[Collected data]
━━━━━━━━━━━━━━━━

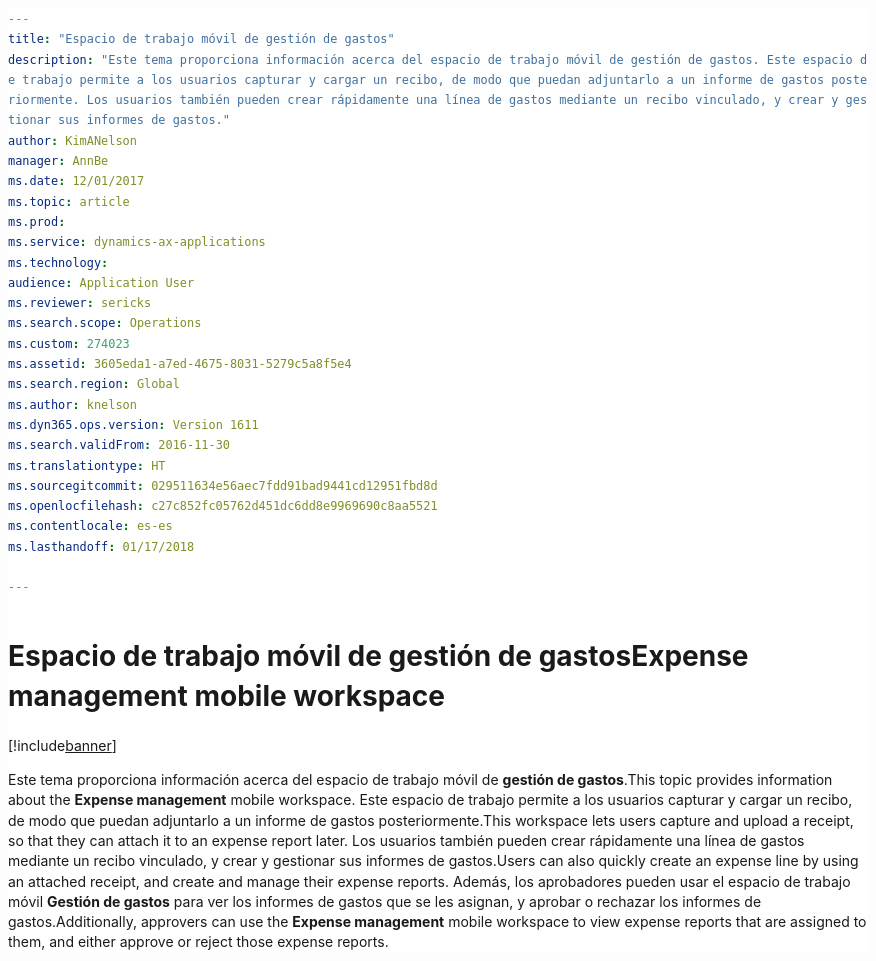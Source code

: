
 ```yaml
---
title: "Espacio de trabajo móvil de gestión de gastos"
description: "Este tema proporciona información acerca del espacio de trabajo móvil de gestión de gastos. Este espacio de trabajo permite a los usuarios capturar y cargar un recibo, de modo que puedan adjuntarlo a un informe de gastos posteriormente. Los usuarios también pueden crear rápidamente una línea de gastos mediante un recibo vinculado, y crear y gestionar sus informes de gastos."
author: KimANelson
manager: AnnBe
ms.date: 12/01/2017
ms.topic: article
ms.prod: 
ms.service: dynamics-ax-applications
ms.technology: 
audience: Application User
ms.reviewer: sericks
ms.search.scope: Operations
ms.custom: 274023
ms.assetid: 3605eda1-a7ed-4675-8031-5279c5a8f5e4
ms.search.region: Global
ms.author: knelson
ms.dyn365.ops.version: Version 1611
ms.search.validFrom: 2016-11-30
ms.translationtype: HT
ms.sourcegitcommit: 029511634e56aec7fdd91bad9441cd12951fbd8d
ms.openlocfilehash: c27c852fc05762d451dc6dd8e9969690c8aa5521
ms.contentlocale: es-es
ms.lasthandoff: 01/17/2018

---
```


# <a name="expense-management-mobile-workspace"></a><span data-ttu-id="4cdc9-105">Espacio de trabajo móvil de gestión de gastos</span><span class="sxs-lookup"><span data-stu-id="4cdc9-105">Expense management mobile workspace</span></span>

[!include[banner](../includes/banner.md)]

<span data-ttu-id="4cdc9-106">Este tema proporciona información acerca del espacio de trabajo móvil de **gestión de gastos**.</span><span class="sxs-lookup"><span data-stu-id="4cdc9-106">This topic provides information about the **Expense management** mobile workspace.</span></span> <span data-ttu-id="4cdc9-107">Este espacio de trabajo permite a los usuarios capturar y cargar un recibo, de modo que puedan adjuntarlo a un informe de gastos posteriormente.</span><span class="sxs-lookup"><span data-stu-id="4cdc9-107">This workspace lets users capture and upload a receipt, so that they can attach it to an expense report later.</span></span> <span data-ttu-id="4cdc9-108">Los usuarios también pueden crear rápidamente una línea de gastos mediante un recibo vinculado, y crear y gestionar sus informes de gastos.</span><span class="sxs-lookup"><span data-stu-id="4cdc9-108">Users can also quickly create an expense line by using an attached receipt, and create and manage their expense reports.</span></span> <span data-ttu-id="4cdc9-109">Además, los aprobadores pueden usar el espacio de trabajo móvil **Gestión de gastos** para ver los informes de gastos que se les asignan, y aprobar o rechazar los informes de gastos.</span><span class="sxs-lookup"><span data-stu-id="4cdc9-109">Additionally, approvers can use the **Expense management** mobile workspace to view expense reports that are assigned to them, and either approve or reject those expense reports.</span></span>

━━━━━━━━━━━━━━━━

WHAT TO DO> Collect every line above that contains the word "rápidamente".

RESPONSE BELOW>
description: "Este tema proporciona información acerca del espacio de trabajo móvil de gestión de gastos. Este espacio de trabajo permite a los usuarios capturar y cargar un recibo, de modo que puedan adjuntarlo a un informe de gastos posteriormente. Los usuarios también pueden crear rápidamente una línea de gastos mediante un recibo vinculado, y crear y gestionar sus informes de gastos."
<span data-ttu-id="4cdc9-106">Este tema proporciona información acerca del espacio de trabajo móvil de **gestión de gastos**.</span><span class="sxs-lookup"><span data-stu-id="4cdc9-106">This topic provides information about the **Expense management** mobile workspace.</span></span> <span data-ttu-id="4cdc9-107">Este espacio de trabajo permite a los usuarios capturar y cargar un recibo, de modo que puedan adjuntarlo a un informe de gastos posteriormente.</span><span class="sxs-lookup"><span data-stu-id="4cdc9-107">This workspace lets users capture and upload a receipt, so that they can attach it to an expense report later.</span></span> <span data-ttu-id="4cdc9-108">Los usuarios también pueden crear rápidamente una línea de gastos mediante un recibo vinculado, y crear y gestionar sus informes de gastos.</span><span class="sxs-lookup"><span data-stu-id="4cdc9-108">Users can also quickly create an expense line by using an attached receipt, and create and manage their expense reports.</span></span> <span data-ttu-id="4cdc9-109">Además, los aprobadores pueden usar el espacio de trabajo móvil **Gestión de gastos** para ver los informes de gastos que se les asignan, y aprobar o rechazar los informes de gastos.</span><span class="sxs-lookup"><span data-stu-id="4cdc9-109">Additionally, approvers can use the **Expense management** mobile workspace to view expense reports that are assigned to them, and either approve or reject those expense reports.</span></span>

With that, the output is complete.